* [Collected data]
=====

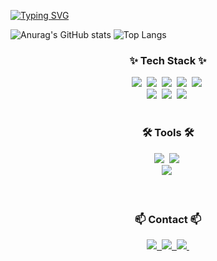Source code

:[![Typing SVG](https://readme-typing-svg.demolab.com/?lines=Welcome+to+KyeongNam's+Github)](https://git.io/typing-svg)

![Anurag's GitHub stats](https://github-readme-stats.vercel.app/api?username=KyeongNam91&hide=contribs,prs&show_icons=true&theme=graywhite)
![Top Langs](https://github-readme-stats.vercel.app/api/top-langs/?username=KyeongNam91)

<h3 align="center">✨ Tech Stack ✨</h3>
<div align="center">
  <img src="https://img.shields.io/badge/Java-ED8B00?style=for-the-badge&logo=openjdk&logoColor=white" />&nbsp
  <img src="https://img.shields.io/badge/JavaScript-F7DF1E?style=for-the-badge&logo=JavaScript&logoColor=white" />&nbsp
  <img src="https://img.shields.io/badge/Spring-6DB33F?style=for-the-badge&logo=spring&logoColor=white" />&nbsp
  <img src="https://img.shields.io/badge/React-20232A?style=for-the-badge&logo=react&logoColor=61DAFB" />&nbsp
  <img src="https://img.shields.io/badge/MySQL-00000F?style=for-the-badge&logo=mysql&logoColor=white" />&nbsp
  <div align="center">
      <img src="https://img.shields.io/badge/HTML5-E34F26?style=for-the-badge&logo=html5&logoColor=white" />&nbsp
       <img src="	https://img.shields.io/badge/CSS3-1572B6?style=for-the-badge&logo=css3&logoColor=whitee" />&nbsp
     <img src="https://img.shields.io/badge/Bootstrap-563D7C?style=for-the-badge&logo=bootstrap&logoColor=white" />&nbsp
    </div>
</div>
<br>

<h3 align="center">🛠 Tools 🛠</h3>
<div align="center">
  <img src="https://img.shields.io/badge/git-F05033.svg?style=for-the-badge&logo=git&logoColor=white" />&nbsp
  <img src="https://img.shields.io/badge/github-181717.svg?style=for-the-badge&logo=github&logoColor=white" />&nbsp
</div>
<div align="center">
  <img src="https://img.shields.io/badge/figma-F24E1E.svg?style=for-the-badge&logo=figma&logoColor=white" />&nbsp
</div>

<br>

<br>

<h3 align="center">📫 Contact 📫</h3>
<div align="center">
  <a href="https://velog.io/@lkn7634">
    <img src="https://img.shields.io/badge/Velog-1EBC8F?style=for-the-badge&logo=velog&logoColor=white" />&nbsp
  </a>
   <a href="mailto:lnam061@gmail.com">
    <img
      src="https://img.shields.io/badge/lnam061@gmail.com-D14836?style=for-the-badge&logo=gmail&logoColor=white"/>&nbsp
  </a>
  <a href="https://www.instagram.com/leeeee__kkyeong/">
    <img
      src="https://img.shields.io/badge/instagram-E4405F?style=for-the-badge&logo=instagram&logoColor=white"/>&nbsp
  </a>
</div>

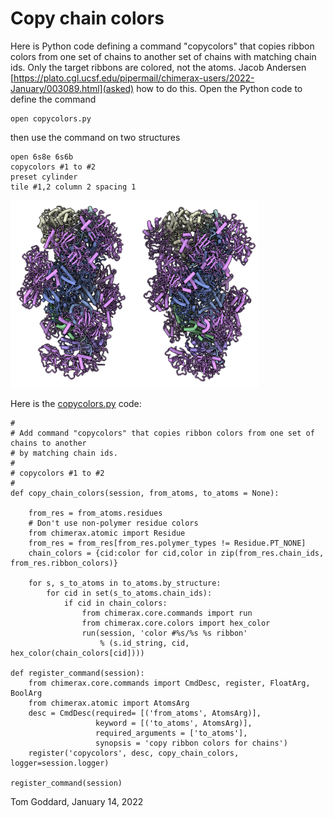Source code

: # Copy chain colors

Here is Python code defining a command "copycolors" that copies ribbon colors from one set of chains to another set of chains with matching chain ids.  Only the target ribbons are colored, not the atoms.  Jacob Andersen [https://plato.cgl.ucsf.edu/pipermail/chimerax-users/2022-January/003089.html](asked) how to do this.  Open the Python code to define the command

    open copycolors.py

then use the command on two structures

    open 6s8e 6s6b
    copycolors #1 to #2
    preset cylinder
    tile #1,2 column 2 spacing 1

<img src="6s8e_6s6b.png" height="300">

Here is the [copycolors.py](copycolors.py) code:

    #
    # Add command "copycolors" that copies ribbon colors from one set of chains to another
    # by matching chain ids.
    #
    # copycolors #1 to #2
    #
    def copy_chain_colors(session, from_atoms, to_atoms = None):

        from_res = from_atoms.residues
        # Don't use non-polymer residue colors
        from chimerax.atomic import Residue
        from_res = from_res[from_res.polymer_types != Residue.PT_NONE]
        chain_colors = {cid:color for cid,color in zip(from_res.chain_ids, from_res.ribbon_colors)}

        for s, s_to_atoms in to_atoms.by_structure:
            for cid in set(s_to_atoms.chain_ids):
                if cid in chain_colors:
                    from chimerax.core.commands import run
                    from chimerax.core.colors import hex_color
                    run(session, 'color #%s/%s %s ribbon'
                        % (s.id_string, cid, hex_color(chain_colors[cid])))

    def register_command(session):
        from chimerax.core.commands import CmdDesc, register, FloatArg, BoolArg
        from chimerax.atomic import AtomsArg
        desc = CmdDesc(required= [('from_atoms', AtomsArg)],
                       keyword = [('to_atoms', AtomsArg)],
                       required_arguments = ['to_atoms'],
                       synopsis = 'copy ribbon colors for chains')
        register('copycolors', desc, copy_chain_colors, logger=session.logger)

    register_command(session)

Tom Goddard, January 14, 2022
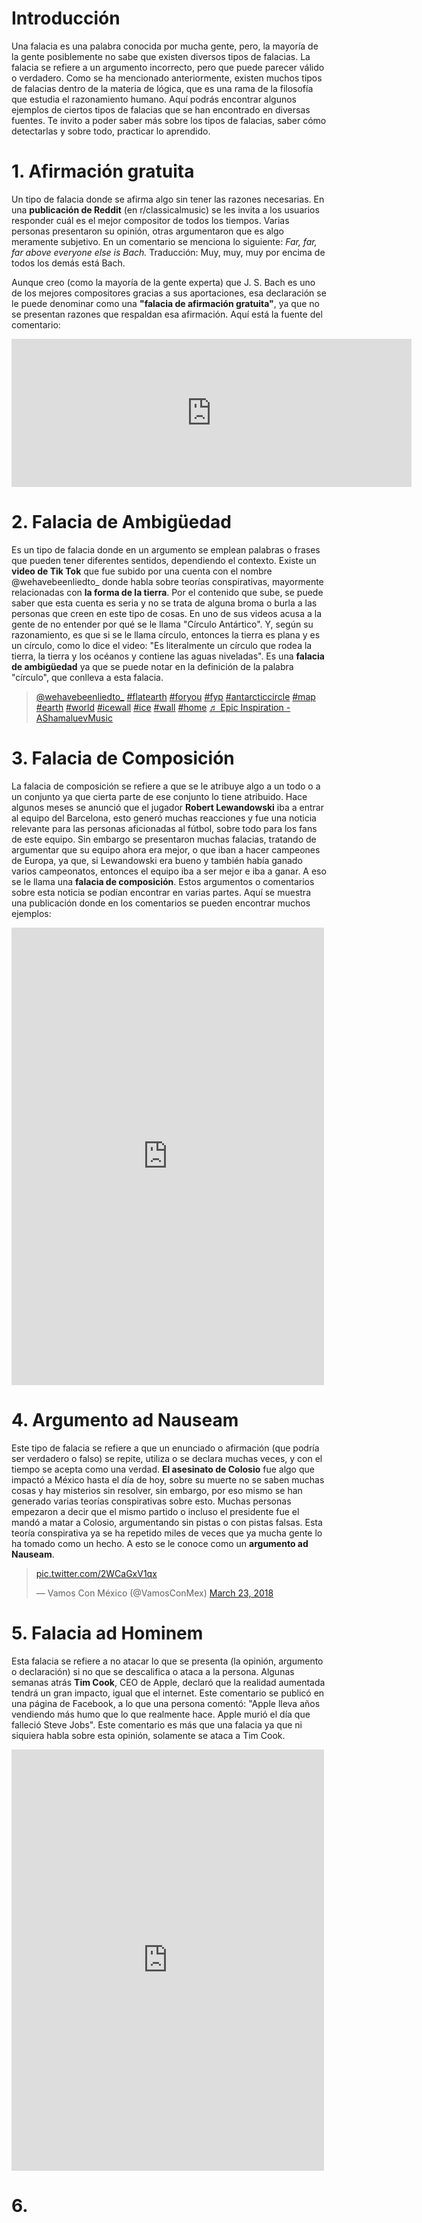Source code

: # Introducción
Una falacia es una palabra conocida por mucha gente, pero, la mayoría de la gente posiblemente no sabe que existen diversos tipos de falacias. La falacia se refiere a un argumento incorrecto, pero que puede parecer válido o verdadero. 
Como se ha mencionado anteriormente, existen muchos tipos de falacias dentro de la materia de lógica, que es una rama de la filosofía que estudia el razonamiento humano. 
Aquí podrás encontrar algunos ejemplos de ciertos tipos de falacias que se han encontrado en diversas fuentes. Te invito a poder saber más sobre los tipos de falacias, saber cómo detectarlas y sobre todo, practicar lo aprendido.

# 1. Afirmación gratuita
Un tipo de falacia donde se afirma algo sin tener las razones necesarias.
En una **publicación de Reddit** (en r/classicalmusic) se les invita a los usuarios responder cuál es el mejor compositor de todos los tiempos. Varias personas presentaron su opinión, otras argumentaron que es algo meramente subjetivo.
En un comentario se menciona lo siguiente:
*Far, far, far above everyone else is Bach.*
Traducción: Muy, muy, muy por encima de todos los demás está Bach.

Aunque creo (como la mayoría de la gente experta) que J. S. Bach es uno de los mejores compositores gracias a sus aportaciones, esa declaración se le puede denominar como una **"falacia de afirmación gratuita"**, ya que no se presentan razones que respaldan esa afirmación. 
Aquí está la fuente del comentario: 

<iframe id="reddit-embed" src="https://www.redditmedia.com/r/classicalmusic/comments/6a79g0/who_do_you_think_is_the_best_composer_of_all_time/ip870uo/?depth=1&amp;showmore=false&amp;embed=true&amp;showtitle=true&amp;showmedia=false" sandbox="allow-scripts allow-same-origin allow-popups" style="border: none;" height="237" width="640" scrolling="no"></iframe>

# 2. Falacia de Ambigüedad 
Es un tipo de falacia donde en un argumento se emplean palabras o frases que pueden tener diferentes sentidos, dependiendo el contexto.
Existe un **video de Tik Tok** que fue subido por una cuenta con el nombre @wehavebeenliedto_ donde habla sobre teorías conspirativas, mayormente relacionadas con **la forma de la tierra**. Por el contenido que sube, se puede saber que esta cuenta es seria y no se trata de alguna broma o burla a las personas que creen en este tipo de cosas. En uno de sus videos acusa a la gente de no entender por qué se le llama "Círculo Antártico". Y, según su razonamiento, es que si se le llama círculo, entonces la tierra es plana y es un círculo, como lo dice el video: "Es literalmente un círculo que rodea la tierra, la tierra y los océanos y contiene las aguas niveladas". 
Es una **falacia de ambigüedad** ya que se puede notar en la definición de la palabra "círculo", que conlleva a esta falacia.

<blockquote class="tiktok-embed" cite="https://www.tiktok.com/@wehavebeenliedto_/video/7125554561368034565" data-video-id="7125554561368034565" style="max-width: 605px;min-width: 325px;" > <section> <a target="_blank" title="@wehavebeenliedto_" href="https://www.tiktok.com/@wehavebeenliedto_?refer=embed">@wehavebeenliedto_</a> <a title="flatearth" target="_blank" href="https://www.tiktok.com/tag/flatearth?refer=embed">#flatearth</a> <a title="foryou" target="_blank" href="https://www.tiktok.com/tag/foryou?refer=embed">#foryou</a> <a title="fyp" target="_blank" href="https://www.tiktok.com/tag/fyp?refer=embed">#fyp</a> <a title="antarcticcircle" target="_blank" href="https://www.tiktok.com/tag/antarcticcircle?refer=embed">#antarcticcircle</a> <a title="map" target="_blank" href="https://www.tiktok.com/tag/map?refer=embed">#map</a> <a title="earth" target="_blank" href="https://www.tiktok.com/tag/earth?refer=embed">#earth</a> <a title="world" target="_blank" href="https://www.tiktok.com/tag/world?refer=embed">#world</a> <a title="icewall" target="_blank" href="https://www.tiktok.com/tag/icewall?refer=embed">#icewall</a> <a title="ice" target="_blank" href="https://www.tiktok.com/tag/ice?refer=embed">#ice</a> <a title="wall" target="_blank" href="https://www.tiktok.com/tag/wall?refer=embed">#wall</a> <a title="home" target="_blank" href="https://www.tiktok.com/tag/home?refer=embed">#home</a> <a target="_blank" title="♬ Epic Inspiration - AShamaluevMusic" href="https://www.tiktok.com/music/Epic-Inspiration-6850611172035577858?refer=embed">♬ Epic Inspiration - AShamaluevMusic</a> </section> </blockquote> <script async src="https://www.tiktok.com/embed.js"></script>

# 3. Falacia de Composición
La falacia de composición se refiere a que se le atribuye algo a un todo o a un conjunto ya que cierta parte de ese conjunto lo tiene atribuido. Hace algunos meses se anunció que el jugador **Robert Lewandowski** iba a entrar al equipo del Barcelona, esto generó muchas reacciones y fue una noticia relevante para las personas aficionadas al fútbol, sobre todo para los fans de este equipo. Sin embargo se presentaron muchas falacias, tratando de argumentar que su equipo ahora era mejor, o que iban a hacer campeones de Europa, ya que, si Lewandowski era bueno y también había ganado varios campeonatos, entonces el equipo iba a ser mejor e iba a ganar. A eso se le llama una **falacia de composición**. Estos argumentos o comentarios sobre esta noticia se podían encontrar en varias partes. Aquí se muestra una publicación donde en los comentarios se pueden encontrar muchos ejemplos: 

<iframe src="https://www.facebook.com/plugins/post.php?href=https%3A%2F%2Fwww.facebook.com%2FplanetaBlaugrsna%2Fposts%2Fpfbid02LJsu646ZoHLb3TkQ6V7mu4X8RyDVUQFFPLkup51ZFkTPzxTLLnMabxhuUmztfQccl&show_text=true&width=500" width="500" height="732" style="border:none;overflow:hidden" scrolling="no" frameborder="0" allowfullscreen="true" allow="autoplay; clipboard-write; encrypted-media; picture-in-picture; web-share"></iframe>

# 4. Argumento ad Nauseam
Este tipo de falacia se refiere a que un enunciado o afirmación (que podría ser verdadero o falso) se repite, utiliza o se declara muchas veces, y con el tiempo se acepta como una verdad. 
**El asesinato de Colosio** fue algo que impactó a México hasta el día de hoy, sobre su muerte no se saben muchas cosas y hay misterios sin resolver, sin embargo, por eso mismo se han generado varias teorías conspirativas sobre esto. Muchas personas empezaron a decir que el mismo partido o incluso el presidente fue el mandó a matar a Colosio, argumentando sin pistas o con pistas falsas. Esta teoría conspirativa ya se ha repetido miles de veces que ya mucha gente lo ha tomado como un hecho. A esto se le conoce como un **argumento ad Nauseam**.

<blockquote class="twitter-tweet"><p lang="qme" dir="ltr"> <a href="https://t.co/2WCaGxV1qx">pic.twitter.com/2WCaGxV1qx</a></p>&mdash; Vamos Con México (@VamosConMex) <a href="https://twitter.com/VamosConMex/status/977263098926047232?ref_src=twsrc%5Etfw">March 23, 2018</a></blockquote> <script async src="https://platform.twitter.com/widgets.js" charset="utf-8"></script>

# 5. Falacia ad Hominem
Esta falacia se refiere a no atacar lo que se presenta (la opinión, argumento o declaración) si no que se descalifica o ataca a la persona.
Algunas semanas atrás **Tim Cook**, CEO de Apple, declaró que la realidad aumentada tendrá un gran impacto, igual que el internet. Este comentario se publicó en una página de Facebook, a lo que una persona comentó: "Apple lleva años vendiendo más humo que lo que realmente hace. Apple murió el día que falleció Steve Jobs". Este comentario es más que una falacia ya que ni siquiera habla sobre esta opinión, solamente se ataca a Tim Cook.

<iframe src="https://www.facebook.com/plugins/post.php?href=https%3A%2F%2Fwww.facebook.com%2Fcerebrosoficial%2Fposts%2Fpfbid0czUrCuwvawmNqnUwEmBwHFrbNwZ1quEoxWru7gxKbZJPsJCQdy7LKNB9zkuS7PPHl&show_text=true&width=500" width="500" height="674" style="border:none;overflow:hidden" scrolling="no" frameborder="0" allowfullscreen="true" allow="autoplay; clipboard-write; encrypted-media; picture-in-picture; web-share"></iframe>

# 6.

=====

* [TASK]
The lines above, starting at the one with "preset cylinder" and ending at the one with "# Add command", are the only ones to return, exactly as written.

* [RESULT OF THE EXERCISE]
    preset cylinder
    tile #1,2 column 2 spacing 1

<img src="6s8e_6s6b.png" height="300">

Here is the [copycolors.py](copycolors.py) code:

    #
    # Add command "copycolors" that copies ribbon colors from one set of chains to another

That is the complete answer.